Tom Steichen <[email protected]> notes a difference in the behaviour of the
graphics option yline() option under Stata 7 and Stata 8,
> In Stata8...
>
> I added some ylines to a -graph box- using the -yline()- option,
> wherein one of the values specified in -yline()- was slightly
> outside of the range of the data being plotted.
>
> Rather than expanding the y range to include the line in the usual
> graphics region (as Stata 7 does), Stata8 plotted the line in the
> x-axis label area at a location that appeared to be correct had the
> y-axis extended down that far.
This is by design.
Graphics in Stata 7 and before attempted to be parental and guess at what you
meant by an option or specification, with the hope that the result would be
pretty. In Stata 8 graphics our overriding rule has been to increase
flexibility and let users specify exactly what they want, even though the
result may be ugly. A large part of the flexibility in the new graphics comes
from not trying to second guess the user, but rather directly render what is
requested.
I can certainly think of cases where I liked -graph- under Stata 7
automatically making and assumption, and that assumption was just what I
wanted (Tom's example might usually fall in that category), but I can think of
other cases where I simply could not get what I wanted because -graph- did
something automatically that thwarted me.

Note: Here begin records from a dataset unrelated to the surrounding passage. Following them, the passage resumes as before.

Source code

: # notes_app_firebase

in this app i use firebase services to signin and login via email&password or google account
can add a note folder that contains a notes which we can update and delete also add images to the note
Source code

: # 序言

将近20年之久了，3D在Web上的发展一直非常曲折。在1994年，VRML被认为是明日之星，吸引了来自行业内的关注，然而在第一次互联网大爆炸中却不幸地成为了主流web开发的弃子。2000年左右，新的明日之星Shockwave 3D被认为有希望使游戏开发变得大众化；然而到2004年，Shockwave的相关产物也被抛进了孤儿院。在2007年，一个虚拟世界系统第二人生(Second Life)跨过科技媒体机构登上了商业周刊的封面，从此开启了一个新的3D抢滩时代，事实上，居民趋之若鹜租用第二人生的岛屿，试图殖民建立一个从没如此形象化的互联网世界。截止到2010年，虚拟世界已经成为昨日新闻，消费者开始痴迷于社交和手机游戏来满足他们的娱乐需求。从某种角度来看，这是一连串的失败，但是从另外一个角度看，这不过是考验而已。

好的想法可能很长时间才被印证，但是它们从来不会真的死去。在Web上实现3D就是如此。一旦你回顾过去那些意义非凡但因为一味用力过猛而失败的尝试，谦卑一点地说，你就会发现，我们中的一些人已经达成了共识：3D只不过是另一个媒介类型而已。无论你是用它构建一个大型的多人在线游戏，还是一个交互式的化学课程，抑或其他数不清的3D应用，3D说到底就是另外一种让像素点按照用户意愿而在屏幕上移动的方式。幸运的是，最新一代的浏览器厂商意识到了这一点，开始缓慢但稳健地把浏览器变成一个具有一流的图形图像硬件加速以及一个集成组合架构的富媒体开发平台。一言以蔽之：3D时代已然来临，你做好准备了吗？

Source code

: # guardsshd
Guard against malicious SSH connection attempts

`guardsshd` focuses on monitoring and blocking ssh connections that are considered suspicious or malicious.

Tom can explicitly expand the range of the y-axis by specifying the option
-yscale(range(# #))-, where either # may be "." to retain the default upper or
lower axis bound.
In designing Stata 8 graphics we considered making a rule that we avoid
reusing any option name when the option did not behave in Stata 8 exactly as
it did in Stata 7. The problem with that rule is that many of the Stata 7
option names are just too good, and we didn't want to lose them. We also felt
that it was easier to adapt to an option whose behaviour was sometimes changed
in Stata 8 than to learn a whole new set of options.